Copy out, exactly as given, every line from the line with "Spotify 如何实施 GDPR" to the end of the listing, both of those lines included.

*-*-*

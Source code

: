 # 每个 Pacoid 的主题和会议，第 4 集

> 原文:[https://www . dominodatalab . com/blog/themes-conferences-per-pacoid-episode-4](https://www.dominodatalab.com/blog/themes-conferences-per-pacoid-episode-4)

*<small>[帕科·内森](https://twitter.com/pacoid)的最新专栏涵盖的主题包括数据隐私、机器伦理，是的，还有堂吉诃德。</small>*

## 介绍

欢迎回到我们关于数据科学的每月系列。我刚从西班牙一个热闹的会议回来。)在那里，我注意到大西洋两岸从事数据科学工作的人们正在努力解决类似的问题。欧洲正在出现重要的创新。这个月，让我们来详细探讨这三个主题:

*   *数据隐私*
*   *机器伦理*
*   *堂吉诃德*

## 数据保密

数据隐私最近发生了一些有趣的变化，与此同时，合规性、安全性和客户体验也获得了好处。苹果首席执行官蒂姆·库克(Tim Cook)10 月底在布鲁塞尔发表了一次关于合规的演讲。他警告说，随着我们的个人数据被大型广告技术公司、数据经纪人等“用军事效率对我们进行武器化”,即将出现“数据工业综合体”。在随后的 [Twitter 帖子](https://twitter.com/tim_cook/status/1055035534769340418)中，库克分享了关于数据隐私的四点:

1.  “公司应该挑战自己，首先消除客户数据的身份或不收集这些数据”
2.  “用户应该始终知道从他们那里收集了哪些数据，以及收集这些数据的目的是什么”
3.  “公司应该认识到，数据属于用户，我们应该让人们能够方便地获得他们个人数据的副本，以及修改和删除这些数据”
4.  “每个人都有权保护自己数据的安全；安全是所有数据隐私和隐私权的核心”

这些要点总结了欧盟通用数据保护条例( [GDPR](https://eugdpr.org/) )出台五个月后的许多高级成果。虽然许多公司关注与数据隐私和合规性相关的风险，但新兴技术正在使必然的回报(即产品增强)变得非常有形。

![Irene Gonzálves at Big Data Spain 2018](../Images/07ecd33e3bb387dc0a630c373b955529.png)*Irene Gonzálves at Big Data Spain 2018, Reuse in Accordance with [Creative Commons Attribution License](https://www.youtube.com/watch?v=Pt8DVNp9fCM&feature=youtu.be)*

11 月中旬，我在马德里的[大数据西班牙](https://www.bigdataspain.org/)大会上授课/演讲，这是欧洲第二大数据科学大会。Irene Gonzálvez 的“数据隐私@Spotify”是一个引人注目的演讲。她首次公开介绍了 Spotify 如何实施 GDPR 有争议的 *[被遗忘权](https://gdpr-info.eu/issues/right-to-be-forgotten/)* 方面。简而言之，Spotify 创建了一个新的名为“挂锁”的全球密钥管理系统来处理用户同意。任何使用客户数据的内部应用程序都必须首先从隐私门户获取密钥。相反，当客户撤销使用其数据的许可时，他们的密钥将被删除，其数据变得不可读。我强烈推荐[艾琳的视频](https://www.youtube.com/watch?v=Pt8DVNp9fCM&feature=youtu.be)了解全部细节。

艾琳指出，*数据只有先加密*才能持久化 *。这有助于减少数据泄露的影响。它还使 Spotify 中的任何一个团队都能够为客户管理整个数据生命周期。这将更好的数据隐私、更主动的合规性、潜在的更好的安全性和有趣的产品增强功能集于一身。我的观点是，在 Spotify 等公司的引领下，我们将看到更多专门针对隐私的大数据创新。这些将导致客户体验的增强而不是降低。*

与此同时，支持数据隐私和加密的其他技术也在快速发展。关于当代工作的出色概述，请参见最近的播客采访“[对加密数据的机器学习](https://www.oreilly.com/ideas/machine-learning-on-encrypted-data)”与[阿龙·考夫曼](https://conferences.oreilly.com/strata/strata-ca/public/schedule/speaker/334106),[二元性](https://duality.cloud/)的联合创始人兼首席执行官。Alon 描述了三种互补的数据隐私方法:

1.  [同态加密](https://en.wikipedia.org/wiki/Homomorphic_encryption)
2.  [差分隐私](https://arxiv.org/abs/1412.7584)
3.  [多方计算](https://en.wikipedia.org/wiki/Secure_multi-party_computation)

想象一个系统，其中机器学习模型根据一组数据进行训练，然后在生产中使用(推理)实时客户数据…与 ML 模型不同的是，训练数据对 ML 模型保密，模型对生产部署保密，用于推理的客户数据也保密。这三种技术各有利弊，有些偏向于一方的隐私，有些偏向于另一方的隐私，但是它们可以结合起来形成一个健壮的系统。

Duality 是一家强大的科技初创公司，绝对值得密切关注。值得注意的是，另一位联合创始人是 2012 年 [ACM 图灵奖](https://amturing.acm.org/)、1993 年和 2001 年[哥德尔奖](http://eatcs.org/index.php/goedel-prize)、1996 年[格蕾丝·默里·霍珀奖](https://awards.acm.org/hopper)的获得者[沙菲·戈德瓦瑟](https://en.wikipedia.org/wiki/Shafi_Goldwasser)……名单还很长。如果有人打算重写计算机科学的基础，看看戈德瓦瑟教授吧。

*-*-*

_Expected answer_
11 月中旬，我在马德里的[大数据西班牙](https://www.bigdataspain.org/)大会上授课/演讲，这是欧洲第二大数据科学大会。Irene Gonzálvez 的“数据隐私@Spotify”是一个引人注目的演讲。她首次公开介绍了 Spotify 如何实施 GDPR 有争议的 *[被遗忘权](https://gdpr-info.eu/issues/right-to-be-forgotten/)* 方面。简而言之，Spotify 创建了一个新的名为“挂锁”的全球密钥管理系统来处理用户同意。任何使用客户数据的内部应用程序都必须首先从隐私门户获取密钥。相反，当客户撤销使用其数据的许可时，他们的密钥将被删除，其数据变得不可读。我强烈推荐[艾琳的视频](https://www.youtube.com/watch?v=Pt8DVNp9fCM&feature=youtu.be)了解全部细节。

艾琳指出，*数据只有先加密*才能持久化 *。这有助于减少数据泄露的影响。它还使 Spotify 中的任何一个团队都能够为客户管理整个数据生命周期。这将更好的数据隐私、更主动的合规性、潜在的更好的安全性和有趣的产品增强功能集于一身。我的观点是，在 Spotify 等公司的引领下，我们将看到更多专门针对隐私的大数据创新。这些将导致客户体验的增强而不是降低。*

与此同时，支持数据隐私和加密的其他技术也在快速发展。关于当代工作的出色概述，请参见最近的播客采访“[对加密数据的机器学习](https://www.oreilly.com/ideas/machine-learning-on-encrypted-data)”与[阿龙·考夫曼](https://conferences.oreilly.com/strata/strata-ca/public/schedule/speaker/334106),[二元性](https://duality.cloud/)的联合创始人兼首席执行官。Alon 描述了三种互补的数据隐私方法:

1.  [同态加密](https://en.wikipedia.org/wiki/Homomorphic_encryption)
2.  [差分隐私](https://arxiv.org/abs/1412.7584)
3.  [多方计算](https://en.wikipedia.org/wiki/Secure_multi-party_computation)

想象一个系统，其中机器学习模型根据一组数据进行训练，然后在生产中使用(推理)实时客户数据…与 ML 模型不同的是，训练数据对 ML 模型保密，模型对生产部署保密，用于推理的客户数据也保密。这三种技术各有利弊，有些偏向于一方的隐私，有些偏向于另一方的隐私，但是它们可以结合起来形成一个健壮的系统。

Duality 是一家强大的科技初创公司，绝对值得密切关注。值得注意的是，另一位联合创始人是 2012 年 [ACM 图灵奖](https://amturing.acm.org/)、1993 年和 2001 年[哥德尔奖](http://eatcs.org/index.php/goedel-prize)、1996 年[格蕾丝·默里·霍珀奖](https://awards.acm.org/hopper)的获得者[沙菲·戈德瓦瑟](https://en.wikipedia.org/wiki/Shafi_Goldwasser)……名单还很长。如果有人打算重写计算机科学的基础，看看戈德瓦瑟教授吧。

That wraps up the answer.